**Task goal:** Should a line below contain the word "keyword", report it.

(Records contained in a dataset)
*** Begin section ***

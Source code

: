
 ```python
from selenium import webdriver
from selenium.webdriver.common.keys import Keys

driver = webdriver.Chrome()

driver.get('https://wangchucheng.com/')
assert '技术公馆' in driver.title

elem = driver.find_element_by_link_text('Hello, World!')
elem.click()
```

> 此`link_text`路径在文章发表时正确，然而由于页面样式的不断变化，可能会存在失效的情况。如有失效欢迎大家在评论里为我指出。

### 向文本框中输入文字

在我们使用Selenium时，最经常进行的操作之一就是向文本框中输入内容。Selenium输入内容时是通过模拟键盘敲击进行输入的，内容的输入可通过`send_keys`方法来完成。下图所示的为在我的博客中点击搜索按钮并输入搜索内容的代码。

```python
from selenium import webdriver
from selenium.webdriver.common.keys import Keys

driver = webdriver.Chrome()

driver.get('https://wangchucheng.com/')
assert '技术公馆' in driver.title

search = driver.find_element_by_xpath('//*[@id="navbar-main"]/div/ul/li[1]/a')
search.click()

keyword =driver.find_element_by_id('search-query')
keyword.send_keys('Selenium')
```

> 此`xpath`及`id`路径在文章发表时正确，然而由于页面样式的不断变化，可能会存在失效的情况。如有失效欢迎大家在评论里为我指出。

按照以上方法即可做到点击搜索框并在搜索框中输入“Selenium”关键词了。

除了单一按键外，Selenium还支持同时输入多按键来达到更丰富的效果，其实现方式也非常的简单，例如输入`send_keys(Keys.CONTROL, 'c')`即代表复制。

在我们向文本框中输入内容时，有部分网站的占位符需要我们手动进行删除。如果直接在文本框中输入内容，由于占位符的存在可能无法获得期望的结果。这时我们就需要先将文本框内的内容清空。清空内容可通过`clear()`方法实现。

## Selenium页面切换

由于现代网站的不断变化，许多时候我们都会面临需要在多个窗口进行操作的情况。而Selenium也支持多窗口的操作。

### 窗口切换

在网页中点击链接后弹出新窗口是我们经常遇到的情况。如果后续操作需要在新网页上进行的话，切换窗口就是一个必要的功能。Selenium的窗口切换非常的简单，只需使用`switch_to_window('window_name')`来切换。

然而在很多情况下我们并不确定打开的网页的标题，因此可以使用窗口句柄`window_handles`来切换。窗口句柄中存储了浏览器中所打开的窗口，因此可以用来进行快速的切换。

*** End section ***

**Completed exercise:**
keyword =driver.find_element_by_id('search-query')
keyword.send_keys('Selenium')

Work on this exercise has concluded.